The first driver output signal generation circuit 602 includes a first common bus 606, one end of which is coupled to a first driver output terminal 608 (e.g., the driver output terminal 432 in FIG. 4). The first driver output signal generation circuit 602 further includes a first plurality of pulldown switches PD1, PD2, PD3 and PD4, each having a respective first terminal, a second terminal and a control terminal. The first terminal of each pulldown switch of the first plurality of pulldown switches PD1, PD2, PD3 and PD4 is coupled to the first common bus 606 and the second terminal of each pulldown switch of the plurality of pulldown switches PD1, PD2, PD3 and PD4 is coupled to a ground terminal. A respective one of the first plurality of controller output signals 425 in FIG. 4 at each of the first plurality of driver input terminals 430 in FIG. 4 is provided in an inverted form to the control terminal of each of the first plurality of pulldown switches PD1, PD2, PD3 and PD4. The first plurality of pulldown switches PD1, PD2, PD3 and PD4 is configured to selectively pulldown the first common bus 606 based on the value of the first plurality of controller output signals 425 in the inverted form. In particular, in FIG. 6, the first plurality of pulldown switches PD1, PD2, PD3 and PD4 is configured to pulldown the first common bus 606 when the value of each of the first plurality of controller output signals 425 in the inverted form is a logic HIGH. In other words, the first plurality of pulldown switches PD1, PD2, PD3 and PD4 is configured to pulldown the first common bus 606 when the value of each of the first plurality of controller output signals 425 is logic LOW.

The first driver output signal generation circuit 602 further includes a first pullup switch PU1 having a first terminal, a second terminal and a control terminal. The first terminal of the first pullup switch PU1 is coupled to VCC and the second terminal of the first pullup switch PU1 is coupled to the first common bus 606. A logical combination (e.g., a logical OR) of the first plurality of controller output signals 425 in FIG. 4 is provided to the control terminal of the pullup switch PU1, and the first pullup switch PU1 is configured to selectively pullup the first common bus 606 based on the logical combination of the first plurality of controller output signals 425. In particular, in FIG. 6, the first pullup switch PU1 is configured to pullup the first common bus 606 when the value of any of the first plurality of controller output signals 425 is a logic HIGH. The first common bus 606 is configured to provide a first driver output signal (e.g., the first driver output signal 436 in FIG. 4) indicative of a status of the first common bus 606 (e.g., the pulldown status or the pullup status) at the first driver output terminal 608 (e.g., the driver output terminal 432 in FIG. 4).

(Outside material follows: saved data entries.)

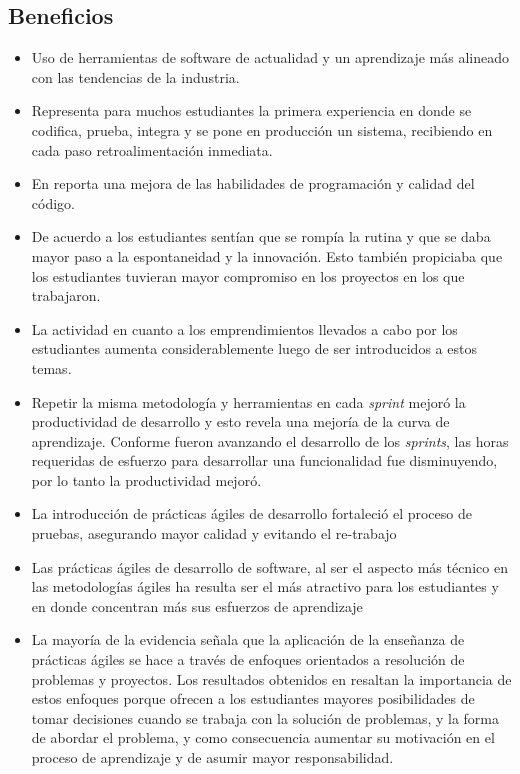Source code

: \documentclass[journal]{IEEEtran}
\begin{document}
\subsection{Beneficios}
\begin{itemize}
    \item Uso de herramientas de software de actualidad y un aprendizaje más alineado con las tendencias de la industria\cite{cenfotec-2}.
    \item Representa para muchos estudiantes la primera experiencia en donde se codifica, prueba, integra y se pone en producción un sistema, recibiendo en cada paso retroalimentación inmediata\cite{kropp-meier-2}.
    \item En \cite{kropp-meier-1} reporta una mejora de las habilidades de programación y calidad del código.
    \item De acuerdo a \cite{scharlau} los estudiantes sentían que se rompía la rutina y que se daba mayor paso a la espontaneidad y la innovación. Esto también propiciaba que los estudiantes tuvieran mayor compromiso en los proyectos en los que trabajaron.
    \item La actividad en cuanto a los emprendimientos llevados a cabo por los estudiantes aumenta considerablemente luego de ser introducidos a estos temas\cite{hickey-salas}.
    \item Repetir la misma metodología y herramientas en cada \emph{sprint} mejoró la productividad de desarrollo y esto revela una mejoría de la curva de aprendizaje. Conforme fueron avanzando el desarrollo de los \emph{sprints}, las horas requeridas de esfuerzo para desarrollar una funcionalidad fue disminuyendo, por lo tanto la productividad mejoró\cite{salazar}.
    \item La introducción de prácticas ágiles de desarrollo fortaleció el proceso de pruebas, asegurando mayor calidad y evitando el re-trabajo\cite{salazar}
    \item Las prácticas ágiles de desarrollo de software, al ser el aspecto más técnico en las metodologías ágiles ha resulta ser el más atractivo para los estudiantes y en donde concentran más sus esfuerzos de aprendizaje\cite{steghoger-et-al}
    \item La mayoría de la evidencia señala que la aplicación de la enseñanza de prácticas ágiles se hace a través de enfoques orientados a resolución de problemas y proyectos. Los resultados obtenidos en \cite{mora-et-al-1} resaltan la importancia de estos enfoques porque ofrecen a los estudiantes mayores posibilidades de tomar decisiones cuando se trabaja con la solución de problemas, y la forma de abordar el problema, y como consecuencia aumentar su motivación en el proceso de aprendizaje y de asumir mayor responsabilidad.

\end{itemize}
\end{document}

The second driver output signal generation circuit 604 includes a second common bus 610, one end of which is coupled to a second driver output terminal 612 (e.g., the driver output terminal 460 in FIG. 4). The second driver output signal generation circuit 604 further includes a second plurality of pulldown switches PD5, PD6, PD7 and PD8, each having a respective first terminal, a second terminal and a control terminal. The first terminal of each pulldown switch of the second plurality of pulldown switches PD5, PD6, PD7 and PD8 is coupled to the second common bus 610 and the second terminal of each pulldown switch of the second plurality of pulldown switches PD5, PD6, PD7 and PD8 is coupled to a ground terminal. A respective one of the second plurality of controller output signals 452 in FIG. 4 at each of the second plurality of driver input terminals 458 in FIG. 4 is provided in an inverted form to the control terminal of each of the second plurality of pulldown switches PD5, PD6, PD7 and PD8. The second plurality of pulldown switches PD5, PD6, PD7 and PD8 is configured to selectively pulldown the second common bus 610 based on the value of the second plurality of controller output signals 452 in the inverted form. In particular, in FIG. 6, the second plurality of pulldown switches PD5, PD6, PD7 and PD8 is configured to pulldown the second common bus 610 when the value of each of the second plurality of controller output signals 452 in the inverted form is a logic HIGH. In other words, the second plurality of pulldown switches PD5, PD6, PD7 and PD8 is configured to pulldown the second common bus 610 when the value of each of the second plurality of controller output signals 452 is logic LOW.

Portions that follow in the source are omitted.